What is required:
Once the line with "Source code" is found in the entries below, print it and each following line exactly, stopping after the line with "Instead of a"; print nothing else.

Data to examine:
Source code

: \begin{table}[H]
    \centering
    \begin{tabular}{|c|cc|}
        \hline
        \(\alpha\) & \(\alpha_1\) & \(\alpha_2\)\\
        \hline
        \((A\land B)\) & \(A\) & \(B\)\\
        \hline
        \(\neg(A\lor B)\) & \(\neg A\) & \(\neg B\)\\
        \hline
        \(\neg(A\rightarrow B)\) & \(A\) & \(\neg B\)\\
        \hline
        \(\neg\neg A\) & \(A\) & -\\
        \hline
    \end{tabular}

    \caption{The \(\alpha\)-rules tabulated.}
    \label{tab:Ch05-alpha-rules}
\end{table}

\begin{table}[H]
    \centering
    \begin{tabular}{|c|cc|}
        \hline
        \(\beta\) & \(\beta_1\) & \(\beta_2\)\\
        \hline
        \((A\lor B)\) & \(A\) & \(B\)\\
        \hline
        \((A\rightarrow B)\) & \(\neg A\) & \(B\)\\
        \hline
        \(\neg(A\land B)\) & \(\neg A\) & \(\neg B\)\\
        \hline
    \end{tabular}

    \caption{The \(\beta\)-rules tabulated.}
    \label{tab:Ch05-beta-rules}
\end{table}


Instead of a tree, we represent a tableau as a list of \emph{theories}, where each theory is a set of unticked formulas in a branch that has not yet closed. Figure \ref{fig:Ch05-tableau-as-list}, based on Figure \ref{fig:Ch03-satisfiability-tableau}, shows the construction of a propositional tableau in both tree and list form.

---

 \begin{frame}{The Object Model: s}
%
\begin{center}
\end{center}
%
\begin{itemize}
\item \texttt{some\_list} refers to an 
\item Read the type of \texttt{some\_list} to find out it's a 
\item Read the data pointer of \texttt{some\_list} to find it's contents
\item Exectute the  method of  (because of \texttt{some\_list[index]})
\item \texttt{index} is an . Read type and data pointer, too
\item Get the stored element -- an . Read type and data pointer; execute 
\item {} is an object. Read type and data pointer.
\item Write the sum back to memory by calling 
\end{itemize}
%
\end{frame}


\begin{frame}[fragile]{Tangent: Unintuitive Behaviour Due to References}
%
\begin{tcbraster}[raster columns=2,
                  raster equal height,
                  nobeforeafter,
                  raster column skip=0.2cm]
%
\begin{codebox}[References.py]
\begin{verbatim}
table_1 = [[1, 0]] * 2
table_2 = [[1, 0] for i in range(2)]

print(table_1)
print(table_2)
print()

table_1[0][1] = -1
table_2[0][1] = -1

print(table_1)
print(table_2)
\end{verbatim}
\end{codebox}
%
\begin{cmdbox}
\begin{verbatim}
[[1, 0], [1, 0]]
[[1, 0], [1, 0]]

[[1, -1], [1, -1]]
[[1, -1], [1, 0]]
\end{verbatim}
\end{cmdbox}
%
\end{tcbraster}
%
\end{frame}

Response area:
Source code

: \begin{table}[H]
    \centering
    \begin{tabular}{|c|cc|}
        \hline
        \(\alpha\) & \(\alpha_1\) & \(\alpha_2\)\\
        \hline
        \((A\land B)\) & \(A\) & \(B\)\\
        \hline
        \(\neg(A\lor B)\) & \(\neg A\) & \(\neg B\)\\
        \hline
        \(\neg(A\rightarrow B)\) & \(A\) & \(\neg B\)\\
        \hline
        \(\neg\neg A\) & \(A\) & -\\
        \hline
    \end{tabular}

    \caption{The \(\alpha\)-rules tabulated.}
    \label{tab:Ch05-alpha-rules}
\end{table}

\begin{table}[H]
    \centering
    \begin{tabular}{|c|cc|}
        \hline
        \(\beta\) & \(\beta_1\) & \(\beta_2\)\\
        \hline
        \((A\lor B)\) & \(A\) & \(B\)\\
        \hline
        \((A\rightarrow B)\) & \(\neg A\) & \(B\)\\
        \hline
        \(\neg(A\land B)\) & \(\neg A\) & \(\neg B\)\\
        \hline
    \end{tabular}

    \caption{The \(\beta\)-rules tabulated.}
    \label{tab:Ch05-beta-rules}
\end{table}


Instead of a tree, we represent a tableau as a list of \emph{theories}, where each theory is a set of unticked formulas in a branch that has not yet closed. Figure \ref{fig:Ch05-tableau-as-list}, based on Figure \ref{fig:Ch03-satisfiability-tableau}, shows the construction of a propositional tableau in both tree and list form.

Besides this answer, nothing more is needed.